__Task to complete__
A verbatim reproduction of the lines below, from the line containing "CID Checker Report[^1]" through the line containing "British Columbia, CA", both ends included, is the whole required output.

Plain-text document sources:
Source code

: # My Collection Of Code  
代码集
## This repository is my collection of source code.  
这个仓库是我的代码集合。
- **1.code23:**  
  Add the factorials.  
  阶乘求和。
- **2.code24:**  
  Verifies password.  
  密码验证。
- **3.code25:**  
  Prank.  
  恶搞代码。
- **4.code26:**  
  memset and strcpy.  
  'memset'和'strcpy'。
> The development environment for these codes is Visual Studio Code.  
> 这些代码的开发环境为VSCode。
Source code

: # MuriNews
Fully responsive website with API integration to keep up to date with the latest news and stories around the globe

==

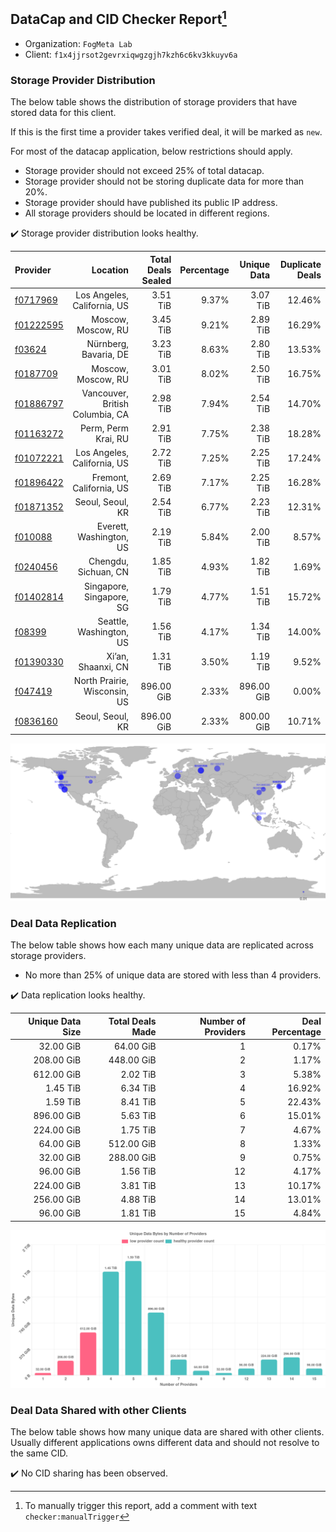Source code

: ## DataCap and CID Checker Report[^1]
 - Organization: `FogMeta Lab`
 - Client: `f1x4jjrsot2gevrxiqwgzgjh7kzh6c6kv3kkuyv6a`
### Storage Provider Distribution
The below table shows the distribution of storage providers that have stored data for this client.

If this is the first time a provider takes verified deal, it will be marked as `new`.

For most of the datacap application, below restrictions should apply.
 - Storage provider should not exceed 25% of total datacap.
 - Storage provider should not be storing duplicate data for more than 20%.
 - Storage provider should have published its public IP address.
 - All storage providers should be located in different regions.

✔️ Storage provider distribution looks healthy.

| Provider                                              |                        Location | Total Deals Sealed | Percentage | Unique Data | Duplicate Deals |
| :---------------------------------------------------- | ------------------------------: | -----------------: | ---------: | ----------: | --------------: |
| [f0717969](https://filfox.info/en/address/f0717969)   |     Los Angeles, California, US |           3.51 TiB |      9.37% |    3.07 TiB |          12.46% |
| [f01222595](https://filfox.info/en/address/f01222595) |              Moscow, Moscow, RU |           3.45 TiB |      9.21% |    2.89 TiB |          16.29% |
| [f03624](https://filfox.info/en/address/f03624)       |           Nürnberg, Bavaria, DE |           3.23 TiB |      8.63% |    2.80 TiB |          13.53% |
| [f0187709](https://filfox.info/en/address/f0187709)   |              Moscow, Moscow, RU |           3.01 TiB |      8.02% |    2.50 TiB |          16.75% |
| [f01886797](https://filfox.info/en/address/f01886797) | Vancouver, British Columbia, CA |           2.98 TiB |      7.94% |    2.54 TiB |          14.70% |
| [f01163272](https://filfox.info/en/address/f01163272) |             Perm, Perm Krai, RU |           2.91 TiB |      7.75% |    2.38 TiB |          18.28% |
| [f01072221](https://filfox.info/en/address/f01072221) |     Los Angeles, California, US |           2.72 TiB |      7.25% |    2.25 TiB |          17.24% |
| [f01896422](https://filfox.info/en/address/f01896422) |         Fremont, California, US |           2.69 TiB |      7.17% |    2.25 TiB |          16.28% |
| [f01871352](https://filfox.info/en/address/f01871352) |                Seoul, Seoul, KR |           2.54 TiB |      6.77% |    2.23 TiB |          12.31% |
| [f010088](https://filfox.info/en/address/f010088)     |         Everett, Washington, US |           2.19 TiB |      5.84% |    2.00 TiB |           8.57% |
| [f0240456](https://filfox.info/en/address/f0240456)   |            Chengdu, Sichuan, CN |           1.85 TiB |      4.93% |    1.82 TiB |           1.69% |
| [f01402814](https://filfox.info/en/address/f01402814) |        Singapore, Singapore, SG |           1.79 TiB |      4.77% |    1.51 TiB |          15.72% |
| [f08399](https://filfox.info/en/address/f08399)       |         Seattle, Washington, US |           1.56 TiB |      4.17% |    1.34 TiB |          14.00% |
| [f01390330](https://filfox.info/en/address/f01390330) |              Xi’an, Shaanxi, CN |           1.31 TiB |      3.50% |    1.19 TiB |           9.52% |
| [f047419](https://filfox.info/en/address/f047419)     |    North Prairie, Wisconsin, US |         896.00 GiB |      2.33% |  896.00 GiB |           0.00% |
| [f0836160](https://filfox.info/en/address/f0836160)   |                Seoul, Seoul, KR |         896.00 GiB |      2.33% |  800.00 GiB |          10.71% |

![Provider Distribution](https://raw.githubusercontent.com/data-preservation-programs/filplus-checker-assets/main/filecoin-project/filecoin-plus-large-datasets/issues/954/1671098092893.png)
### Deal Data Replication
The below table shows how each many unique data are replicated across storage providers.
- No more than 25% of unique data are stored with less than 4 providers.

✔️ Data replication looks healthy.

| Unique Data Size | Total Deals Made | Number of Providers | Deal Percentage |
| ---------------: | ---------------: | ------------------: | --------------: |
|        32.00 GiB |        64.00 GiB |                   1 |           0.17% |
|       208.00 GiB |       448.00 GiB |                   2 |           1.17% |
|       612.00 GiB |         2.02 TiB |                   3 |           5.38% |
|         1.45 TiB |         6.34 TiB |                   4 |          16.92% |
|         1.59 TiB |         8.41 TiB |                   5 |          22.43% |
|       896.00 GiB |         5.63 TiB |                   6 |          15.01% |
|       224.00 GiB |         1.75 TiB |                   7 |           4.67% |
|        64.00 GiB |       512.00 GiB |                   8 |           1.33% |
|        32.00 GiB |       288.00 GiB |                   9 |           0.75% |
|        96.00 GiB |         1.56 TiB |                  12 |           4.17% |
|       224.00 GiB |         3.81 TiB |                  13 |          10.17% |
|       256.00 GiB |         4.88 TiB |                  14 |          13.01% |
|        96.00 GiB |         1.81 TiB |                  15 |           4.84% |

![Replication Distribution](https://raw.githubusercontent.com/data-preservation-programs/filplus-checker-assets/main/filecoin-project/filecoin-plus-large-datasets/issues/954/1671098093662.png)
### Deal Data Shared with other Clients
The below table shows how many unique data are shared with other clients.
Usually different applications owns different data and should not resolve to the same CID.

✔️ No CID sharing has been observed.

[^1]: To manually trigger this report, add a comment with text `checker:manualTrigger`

__Written answer__
: ## DataCap and CID Checker Report[^1]
 - Organization: `FogMeta Lab`
 - Client: `f1x4jjrsot2gevrxiqwgzgjh7kzh6c6kv3kkuyv6a`
### Storage Provider Distribution
The below table shows the distribution of storage providers that have stored data for this client.

If this is the first time a provider takes verified deal, it will be marked as `new`.

For most of the datacap application, below restrictions should apply.
 - Storage provider should not exceed 25% of total datacap.
 - Storage provider should not be storing duplicate data for more than 20%.
 - Storage provider should have published its public IP address.
 - All storage providers should be located in different regions.

✔️ Storage provider distribution looks healthy.

| Provider                                              |                        Location | Total Deals Sealed | Percentage | Unique Data | Duplicate Deals |
| :---------------------------------------------------- | ------------------------------: | -----------------: | ---------: | ----------: | --------------: |
| [f0717969](https://filfox.info/en/address/f0717969)   |     Los Angeles, California, US |           3.51 TiB |      9.37% |    3.07 TiB |          12.46% |
| [f01222595](https://filfox.info/en/address/f01222595) |              Moscow, Moscow, RU |           3.45 TiB |      9.21% |    2.89 TiB |          16.29% |
| [f03624](https://filfox.info/en/address/f03624)       |           Nürnberg, Bavaria, DE |           3.23 TiB |      8.63% |    2.80 TiB |          13.53% |
| [f0187709](https://filfox.info/en/address/f0187709)   |              Moscow, Moscow, RU |           3.01 TiB |      8.02% |    2.50 TiB |          16.75% |
| [f01886797](https://filfox.info/en/address/f01886797) | Vancouver, British Columbia, CA |           2.98 TiB |      7.94% |    2.54 TiB |          14.70% |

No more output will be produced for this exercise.